Wat Mahathat, Sukhothai Historical Park

 

See Video of Wat Mahathat at bottom of page.

Sitting Buddha Image in Ordination Hall, Wat Mahathat, Sukhothai.

Sitting Buddha Image in Ordination Hall, Wat Mahathat, Sukhothai.

 

Wat Mahathat is the most important and impressive temple compound in Sukhothai Historical Park. 'Wat Mahathat' translates as 'temple of the great relic' and many Thai cities have a Wat Mahathat, where relics of the Buddha were kept.

When evaluating the Sukhothai Inscriptions (on stone) Wat Mahathat was built somewhere in between 1292 and 1347.

Wat Mahathat is the first temple complex you see when entering the historical park from the east. There are many temple structures, a lot of them have been restored during the 20th century. So some of the decorations may not exactly be as old as you might have imagined.

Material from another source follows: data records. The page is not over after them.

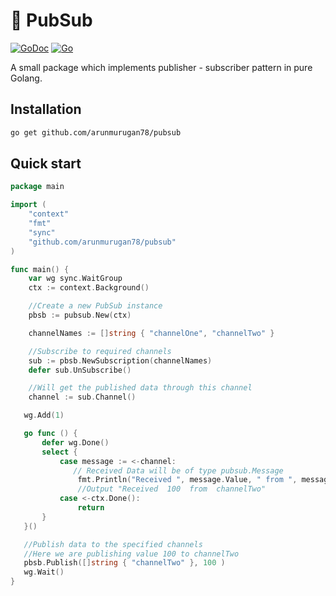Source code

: # 🚀 PubSub


[![GoDoc](https://godoc.org/github.com/kkdai/maglev?status.svg)](https://godoc.org/github.com/arunmurugan78/pubsub) 
[![Go](https://github.com/ArunMurugan78/pubsub/actions/workflows/go.yml/badge.svg)](https://github.com/ArunMurugan78/pubsub/actions/workflows/go.yml)

A small package which implements publisher - subscriber pattern in pure Golang.

## Installation 

```bash
go get github.com/arunmurugan78/pubsub
```

## Quick start

```go
package main

import (
	"context"
	"fmt"
	"sync"
	"github.com/arunmurugan78/pubsub"
)

func main() {
	var wg sync.WaitGroup
	ctx := context.Background()

	//Create a new PubSub instance 
	pbsb := pubsub.New(ctx)

	channelNames := []string { "channelOne", "channelTwo" }

	//Subscribe to required channels
	sub := pbsb.NewSubscription(channelNames)
	defer sub.UnSubscribe()

	//Will get the published data through this channel
	channel := sub.Channel()

   wg.Add(1)

   go func () {
	   defer wg.Done()
	   select {
		   case message := <-channel:
			  // Received Data will be of type pubsub.Message
			   fmt.Println("Received ", message.Value, " from ", message.ChannelName) 
			   //Output "Received  100  from  channelTwo"
		   case <-ctx.Done():
			   return
	   }
   }()

   //Publish data to the specified channels
   //Here we are publishing value 100 to channelTwo
   pbsb.Publish([]string { "channelTwo" }, 100 )
   wg.Wait()
}
```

You would need a thorough guidebook or someone with archaeologic knowledge to figure out exactly what is as it used to be, and what has been restored.

Main structures at Wat Mahathat include : the central group with a lotus-bud shaped chedi, four corner smaller stupas and four Khmer-style prangs in the cardinal positions ; assembly hall (to the east) with seated Buddha Image ; two mandapas (square buildings) located north and south of the central group, each with a tall standing Buddha Image ; ordination hall to the north, with seated Buddha Image.

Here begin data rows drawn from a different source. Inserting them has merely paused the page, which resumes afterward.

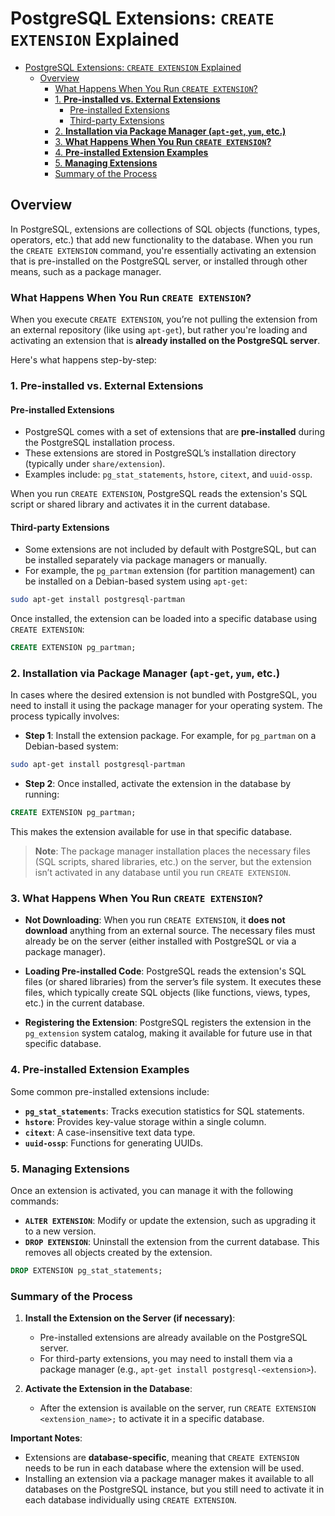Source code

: 
# PostgreSQL Extensions: `CREATE EXTENSION` Explained

- [PostgreSQL Extensions: `CREATE EXTENSION` Explained](#postgresql-extensions-create-extension-explained)
  - [Overview](#overview)
    - [What Happens When You Run `CREATE EXTENSION`?](#what-happens-when-you-run-create-extension)
    - [1. **Pre-installed vs. External Extensions**](#1-pre-installed-vs-external-extensions)
      - [Pre-installed Extensions](#pre-installed-extensions)
      - [Third-party Extensions](#third-party-extensions)
    - [2. **Installation via Package Manager (`apt-get`, `yum`, etc.)**](#2-installation-via-package-manager-apt-get-yum-etc)
    - [3. **What Happens When You Run `CREATE EXTENSION`?**](#3-what-happens-when-you-run-create-extension)
    - [4. **Pre-installed Extension Examples**](#4-pre-installed-extension-examples)
    - [5. **Managing Extensions**](#5-managing-extensions)
    - [Summary of the Process](#summary-of-the-process)

## Overview

In PostgreSQL, extensions are collections of SQL objects (functions, types, operators, etc.) that add new functionality to the database. When you run the `CREATE EXTENSION` command, you're essentially activating an extension that is pre-installed on the PostgreSQL server, or installed through other means, such as a package manager.

### What Happens When You Run `CREATE EXTENSION`?

When you execute `CREATE EXTENSION`, you’re not pulling the extension from an external repository (like using `apt-get`), but rather you're loading and activating an extension that is **already installed on the PostgreSQL server**.

Here's what happens step-by-step:

### 1. **Pre-installed vs. External Extensions**

#### Pre-installed Extensions

- PostgreSQL comes with a set of extensions that are **pre-installed** during the PostgreSQL installation process.
- These extensions are stored in PostgreSQL’s installation directory (typically under `share/extension`).
- Examples include: `pg_stat_statements`, `hstore`, `citext`, and `uuid-ossp`.

When you run `CREATE EXTENSION`, PostgreSQL reads the extension's SQL script or shared library and activates it in the current database.

#### Third-party Extensions

- Some extensions are not included by default with PostgreSQL, but can be installed separately via package managers or manually.
- For example, the `pg_partman` extension (for partition management) can be installed on a Debian-based system using `apt-get`:

```bash
sudo apt-get install postgresql-partman
```

Once installed, the extension can be loaded into a specific database using `CREATE EXTENSION`:

```sql
CREATE EXTENSION pg_partman;
```

### 2. **Installation via Package Manager (`apt-get`, `yum`, etc.)**

In cases where the desired extension is not bundled with PostgreSQL, you need to install it using the package manager for your operating system. The process typically involves:

- **Step 1**: Install the extension package. For example, for `pg_partman` on a Debian-based system:

```bash
sudo apt-get install postgresql-partman
```

- **Step 2**: Once installed, activate the extension in the database by running:

```sql
CREATE EXTENSION pg_partman;
```

This makes the extension available for use in that specific database.

> **Note**: The package manager installation places the necessary files (SQL scripts, shared libraries, etc.) on the server, but the extension isn’t activated in any database until you run `CREATE EXTENSION`.

### 3. **What Happens When You Run `CREATE EXTENSION`?**

- **Not Downloading**: When you run `CREATE EXTENSION`, it **does not download** anything from an external source. The necessary files must already be on the server (either installed with PostgreSQL or via a package manager).

- **Loading Pre-installed Code**: PostgreSQL reads the extension's SQL files (or shared libraries) from the server’s file system. It executes these files, which typically create SQL objects (like functions, views, types, etc.) in the current database.

- **Registering the Extension**: PostgreSQL registers the extension in the `pg_extension` system catalog, making it available for future use in that specific database.

### 4. **Pre-installed Extension Examples**

Some common pre-installed extensions include:

- **`pg_stat_statements`**: Tracks execution statistics for SQL statements.
- **`hstore`**: Provides key-value storage within a single column.
- **`citext`**: A case-insensitive text data type.
- **`uuid-ossp`**: Functions for generating UUIDs.

### 5. **Managing Extensions**

Once an extension is activated, you can manage it with the following commands:

- **`ALTER EXTENSION`**: Modify or update the extension, such as upgrading it to a new version.
- **`DROP EXTENSION`**: Uninstall the extension from the current database. This removes all objects created by the extension.

```sql
DROP EXTENSION pg_stat_statements;
```

### Summary of the Process

1. **Install the Extension on the Server (if necessary)**:
    - Pre-installed extensions are already available on the PostgreSQL server.
    - For third-party extensions, you may need to install them via a package manager (e.g., `apt-get install postgresql-<extension>`).

2. **Activate the Extension in the Database**:
    - After the extension is available on the server, run `CREATE EXTENSION <extension_name>;` to activate it in a specific database.

**Important Notes**:

- Extensions are **database-specific**, meaning that `CREATE EXTENSION` needs to be run in each database where the extension will be used.
- Installing an extension via a package manager makes it available to all databases on the PostgreSQL instance, but you still need to activate it in each database individually using `CREATE EXTENSION`.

Standing Buddha Image (Phra Attarot) in one of the two Mandapas.

Standing Buddha Image (Phra Attarot) in one of the two Mandapas.

 

It is easy to limit your observations to these obvious buildings, and therefore to miss some parts of the large temple compound.

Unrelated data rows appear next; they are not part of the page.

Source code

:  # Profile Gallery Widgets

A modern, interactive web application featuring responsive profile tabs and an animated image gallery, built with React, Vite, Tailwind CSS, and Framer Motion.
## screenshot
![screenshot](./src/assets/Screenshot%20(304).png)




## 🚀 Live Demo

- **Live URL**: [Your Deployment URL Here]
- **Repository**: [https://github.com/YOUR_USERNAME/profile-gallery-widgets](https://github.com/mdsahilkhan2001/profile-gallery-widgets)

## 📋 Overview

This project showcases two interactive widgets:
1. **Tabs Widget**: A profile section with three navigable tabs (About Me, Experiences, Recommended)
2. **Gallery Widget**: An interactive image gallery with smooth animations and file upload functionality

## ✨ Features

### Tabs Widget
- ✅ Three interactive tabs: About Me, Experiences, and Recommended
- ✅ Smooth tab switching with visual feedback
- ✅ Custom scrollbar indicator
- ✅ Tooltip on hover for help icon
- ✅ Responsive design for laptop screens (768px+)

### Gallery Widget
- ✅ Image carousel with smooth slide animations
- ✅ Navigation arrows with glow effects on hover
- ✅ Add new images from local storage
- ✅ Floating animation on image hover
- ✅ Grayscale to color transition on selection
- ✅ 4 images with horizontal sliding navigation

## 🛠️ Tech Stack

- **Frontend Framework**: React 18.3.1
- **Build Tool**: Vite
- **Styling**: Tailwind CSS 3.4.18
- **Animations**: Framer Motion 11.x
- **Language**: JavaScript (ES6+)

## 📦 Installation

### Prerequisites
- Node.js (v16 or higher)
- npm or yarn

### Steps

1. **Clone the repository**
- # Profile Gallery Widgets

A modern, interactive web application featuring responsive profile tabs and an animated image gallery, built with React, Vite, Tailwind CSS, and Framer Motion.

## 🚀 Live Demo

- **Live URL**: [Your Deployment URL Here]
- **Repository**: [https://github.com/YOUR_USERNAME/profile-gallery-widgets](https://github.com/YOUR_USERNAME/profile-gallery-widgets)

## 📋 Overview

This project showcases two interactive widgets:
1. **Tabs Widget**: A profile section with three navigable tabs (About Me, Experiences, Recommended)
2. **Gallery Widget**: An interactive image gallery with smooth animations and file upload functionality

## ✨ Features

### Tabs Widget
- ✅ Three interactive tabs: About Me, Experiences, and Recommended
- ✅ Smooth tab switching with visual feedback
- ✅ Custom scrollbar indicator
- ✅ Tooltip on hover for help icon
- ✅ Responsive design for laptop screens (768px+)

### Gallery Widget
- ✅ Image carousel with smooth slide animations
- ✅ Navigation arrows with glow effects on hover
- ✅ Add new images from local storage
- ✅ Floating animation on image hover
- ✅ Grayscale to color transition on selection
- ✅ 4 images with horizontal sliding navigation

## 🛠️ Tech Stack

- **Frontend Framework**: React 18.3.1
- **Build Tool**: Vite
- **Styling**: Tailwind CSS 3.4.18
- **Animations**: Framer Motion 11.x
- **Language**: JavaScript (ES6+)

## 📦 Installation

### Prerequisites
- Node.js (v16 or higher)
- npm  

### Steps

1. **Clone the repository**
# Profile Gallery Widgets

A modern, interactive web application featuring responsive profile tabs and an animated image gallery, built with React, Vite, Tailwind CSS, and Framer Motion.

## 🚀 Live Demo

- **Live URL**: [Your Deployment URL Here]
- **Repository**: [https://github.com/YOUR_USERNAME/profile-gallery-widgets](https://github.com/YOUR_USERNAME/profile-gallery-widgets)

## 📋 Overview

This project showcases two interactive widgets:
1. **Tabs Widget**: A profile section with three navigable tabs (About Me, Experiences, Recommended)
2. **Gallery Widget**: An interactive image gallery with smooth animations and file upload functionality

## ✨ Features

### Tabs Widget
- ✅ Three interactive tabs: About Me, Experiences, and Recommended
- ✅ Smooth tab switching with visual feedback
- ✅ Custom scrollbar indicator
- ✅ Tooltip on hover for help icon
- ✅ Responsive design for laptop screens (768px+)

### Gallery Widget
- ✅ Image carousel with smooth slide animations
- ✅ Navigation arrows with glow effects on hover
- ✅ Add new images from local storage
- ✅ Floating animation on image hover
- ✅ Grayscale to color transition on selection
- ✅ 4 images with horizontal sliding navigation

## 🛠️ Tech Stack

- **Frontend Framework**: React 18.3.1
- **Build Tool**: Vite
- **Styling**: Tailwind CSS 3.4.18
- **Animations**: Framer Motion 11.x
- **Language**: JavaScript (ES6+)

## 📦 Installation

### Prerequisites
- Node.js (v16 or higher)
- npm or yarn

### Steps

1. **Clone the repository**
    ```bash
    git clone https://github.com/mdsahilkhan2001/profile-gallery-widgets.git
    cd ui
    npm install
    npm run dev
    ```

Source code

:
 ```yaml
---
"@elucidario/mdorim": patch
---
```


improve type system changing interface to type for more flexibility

Some basic explanation for the main stupa. As in other temple complexes, it represents the mythical Mount Meru, center of the universe, which is the heavenly abode build by the God Indra to enshrine relics of the Buddha. The surrounding stupas represent mountain ranges around Mount Meru, and the moat symbolizes the cosmic ocean of infinity.

Note the figures in relief around the base of the main stupa complex. There are 168 in total, and depict disciples walking in a clockwise direction. All have been restored by the Fine Arts Department.

Overview of Wat Mahathat, with the central group in the middle. Sukhothai.

Overview of Wat Mahathat, with the central group in the middle.

Have also a closer look at the four Khmer-style prangs, where there are some interesting pediments and other decorations.

Two large mandapas with standing Buddha Images flank the central stupa group to the north and south. The Buddha Images inside are known as Phra Attarot, referring to the height of the Images.

Both the Assembly Hall to the East (close to the entrance) and the Ordination Hall in the northeast feature a seated Buddha Image with the posture of Subduing Mara.

It is worthwhile to wander also both west and south of the central temple group. There is a very nice lotus-bud stupa west of main stupa. In the south are the remains of a so-called five-spired stupa, with some attractive remaining decorations around the base.

We advise any visitor to come in the early morning, if you want to take some good pictures.

Lintel on a prang of the central stupa group, Wat Mahathat, Sukhothai

Lintel on a prang of the central stupa group, Wat Mahathat, Sukhothai.